There is a deep-seated need to right the wrongs of the past, and that’s why women stay in abusive relationships

SELF-ESTEEM

Self-esteem is so often at the heart of unsatisfactory and abusive relationships. “In many cases, early negative experiences in relationships with significant others leads to self-esteem issues,” confirms Mallaby. This makes us vulnerable to future destructive relationships.

Attractive and sporty Mel Harris (31) says, “I learnt a pattern early on, my dad was always very critical and negative, and I grew up believing that I couldn’t do anything right and I wasn’t good enough. I constantly find myself attracted to men who show the same characteristics, and there’s always some sort of problem – he’s either lost his job, or he has a drinking problem or something. I am just not interested in nice guys. On some level I think to myself, he’s broken, so he won’t leave me because I’m the same. It becomes like an addiction. And I do feel that’s all I deserve.”

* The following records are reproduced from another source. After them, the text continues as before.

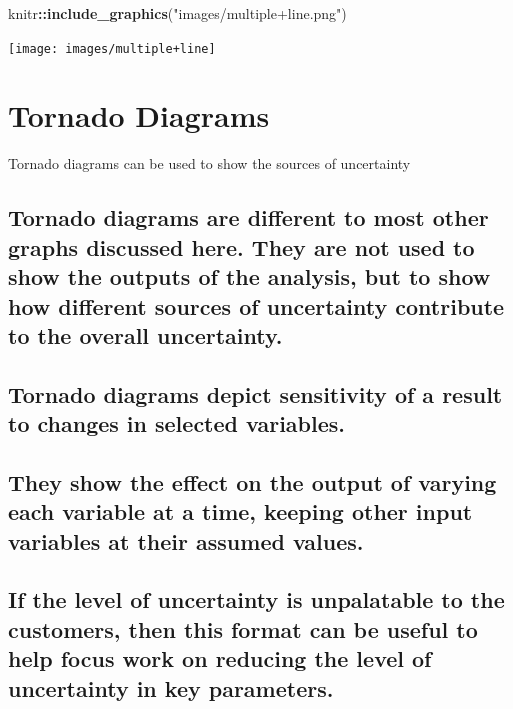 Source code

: \documentclass[]{book}
\newenvironment{Shaded}{\begin{snugshade}}{\end{snugshade}}
\newcommand{\KeywordTok}[1]{\textcolor[rgb]{0.13,0.29,0.53}{\textbf{#1}}}
\newcommand{\StringTok}[1]{\textcolor[rgb]{0.31,0.60,0.02}{#1}}
\newcommand{\OperatorTok}[1]{\textcolor[rgb]{0.81,0.36,0.00}{\textbf{#1}}}
\newcommand{\NormalTok}[1]{#1}
\begin{document}
\begin{Shaded}
\begin{Highlighting}[]
\NormalTok{knitr}\OperatorTok{::}\KeywordTok{include_graphics}\NormalTok{(}\StringTok{"images/multiple+line.png"}\NormalTok{)}
\end{Highlighting}
\end{Shaded}

\begin{center}\texttt{[image: images/multiple+line]} \end{center}

\section{Tornado Diagrams}\label{tornado-diagrams}

Tornado diagrams can be used to show the sources of uncertainty

\subsection{Tornado diagrams are different to most other graphs
discussed here. They are not used to show the outputs of the analysis,
but to show how different sources of uncertainty contribute to the
overall
uncertainty.}\label{tornado-diagrams-are-different-to-most-other-graphs-discussed-here.-they-are-not-used-to-show-the-outputs-of-the-analysis-but-to-show-how-different-sources-of-uncertainty-contribute-to-the-overall-uncertainty.}

\subsection{Tornado diagrams depict sensitivity of a result to changes
in selected
variables.}\label{tornado-diagrams-depict-sensitivity-of-a-result-to-changes-in-selected-variables.}

\subsection{They show the effect on the output of varying each variable
at a time, keeping other input variables at their assumed
values.}\label{they-show-the-effect-on-the-output-of-varying-each-variable-at-a-time-keeping-other-input-variables-at-their-assumed-values.}

\subsection{If the level of uncertainty is unpalatable to the customers,
then this format can be useful to help focus work on reducing the level
of uncertainty in key
parameters.}\label{if-the-level-of-uncertainty-is-unpalatable-to-the-customers-then-this-format-can-be-useful-to-help-focus-work-on-reducing-the-level-of-uncertainty-in-key-parameters.}
\end{document}
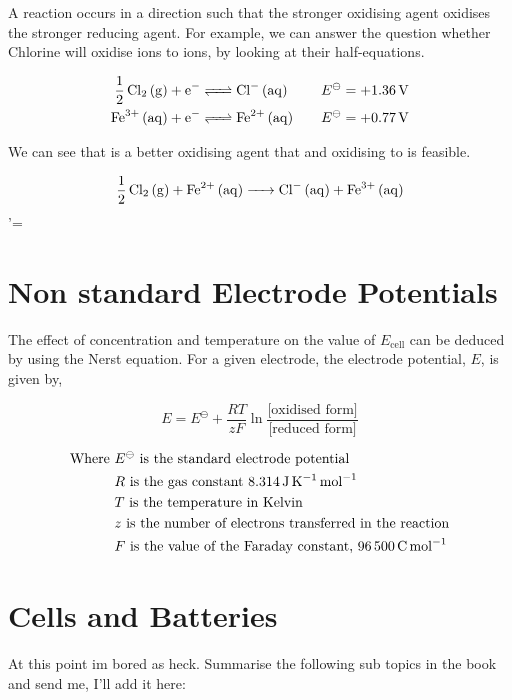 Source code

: \documentclass{scrbook}
\begin{document}
	A reaction occurs in a direction such that the stronger oxidising agent oxidises the stronger reducing agent. For example, we can answer the question whether Chlorine will oxidise  ions to  ions, by looking at their half-equations.

	\begin{align*}
		\ce{ 1/2Cl2 (g) + e- &<=> Cl- (aq)} && &E^\ominus &= \SI[explicit-sign=+]{1.36}{\volt} \\
		\ce{ Fe^{3+} (aq) + e- &<=> Fe^{2+} (aq) } && &E^\ominus &= \SI[explicit-sign=+]{0.77}{\volt}
	\end{align*}

	We can see that  is a better oxidising agent that  and  oxidising  to  is feasible.

	\[ \ce{1/2Cl2 (g) + Fe^{2+} (aq) -> Cl- (aq) + Fe^{3+} (aq) } \]'=

\section{Non standard Electrode Potentials}

	The effect of concentration and temperature on the value of $E_{\text{cell}}$ can be deduced by using the Nerst equation. For a given electrode, the electrode potential, $E$, is given by,

	\[ E = E^\ominus + \frac{RT}{zF}\ln{\frac{\text{[oxidised form]}}{\text{[reduced form]}}} \]

	\begin{align*}
		\text{Where } 
		& E^\ominus \text{ is the standard electrode potential} \\
		& R \text{ is the gas constant \SI{8.314}{\joule\per\kelvin\per\mole}} \\
		& T \text{ is the temperature in Kelvin} \\
		& z \text{ is the number of electrons transferred in the reaction} \\
		& F \text{ is the value of the Faraday constant, \SI{96500}{\coulomb\per\mole}}
	\end{align*}

\section{Cells and Batteries}

	At this point im bored as heck. Summarise the following sub topics in the book and send me, I'll add it here:
\end{document}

Essentially, one has to develop a relationship with oneself based on forgiveness, acceptance and nurturing. “Too many young women are incredibly critical of themselves, often going into ‘critical parent’ mode. They don’t believe anyone would want to be with them, and feel they have to put on a facade, afraid that if they show their vulnerability they will once again be rejected. We therefore tolerate abusive behaviour – all too often feeling responsible for or deserving of it. This only leads to a cycle of abuse that further erodes self-worth.

The first step is identifying this cycle and gradually challenging some of these entrenched beliefs of ourselves as ‘unlovable’,” says Mallaby.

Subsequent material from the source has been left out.